Extending large language AI models to predict virus-host interactions
Supervisors:
Prof David Robertson, School of Infection & Immunity
Prof Craig Macdonald, School of Computing Science
Dr Ke Yuan, School of Computing Science & School of Cancer Sciences
Prof Alfredo Castello, School of Infection & Immunity
Summary:
Viruses interact with specific host molecules and functions to infect cells, generate new virus particles and sustain onward transmission. The interplay between these host-dependency factors, the antiviral host response and virus evasion strategies determines the outcome of infection. However, while we have very high coverage of the virus genomes in terms of sequence data, there is a detrimental lack of experimental virus-host protein-protein interaction datasets. The aim of this project will be to develop novel machine learning methods from natural language processing to tackle this important problem.
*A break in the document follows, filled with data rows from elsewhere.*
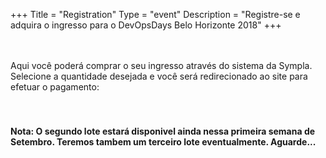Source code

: +++
Title = "Registration"
Type = "event"
Description = "Registre-se e adquira o ingresso para o DevOpsDays Belo Horizonte 2018"
+++

<div style="width:100%; text-align: left">

<br>
<br>
Aqui você poderá comprar o seu ingresso através do sistema da Sympla. Selecione a quantidade desejada e você será redirecionado ao site para efetuar o pagamento:

<center><div id='sympla-widget-352215' height="auto" ></div>
<script src="https://www.sympla.com.br/js/sympla.widget-pt.js/352215"></script></center>

</div></div>
</div>

<br>
<br>

<h4>Nota: O segundo lote estará disponivel ainda nessa primeira semana de Setembro. Teremos tambem um terceiro lote eventualmente. Aguarde...</h4>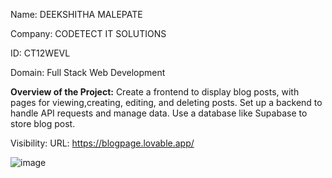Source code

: Name: DEEKSHITHA MALEPATE

Company: CODETECT IT SOLUTIONS

ID: CT12WEVL

Domain:  Full Stack Web Development

**Overview of the Project:**
Create a frontend to display blog posts, with pages for viewing,creating, editing, and deleting posts. Set up a backend to handle API requests and manage data. Use a database like Supabase to store blog post.

Visibility: 
URL: https://blogpage.lovable.app/

![image](https://github.com/user-attachments/assets/be034ac6-2cc6-4f37-9891-d85c3401867e)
This will extend recent advances in deep learning transformer models such as AlphaFold and ESM models, already applied successfully for protein structure prediction, to model and predict biomolecular interactions. In the analogy with the use of language models in human language processing, these models can be used both for understanding the relationship among words (amino acids in a protein sequence) and sentences (protein structures). This innovation is similar to comparing different blocks of text to each other but instead using the protein language model retrained to estimate the probability of interaction. Focus will be on important RNA viruses associated with human disease and/or potential for spillover with assessment of potential for therapeutic interventions.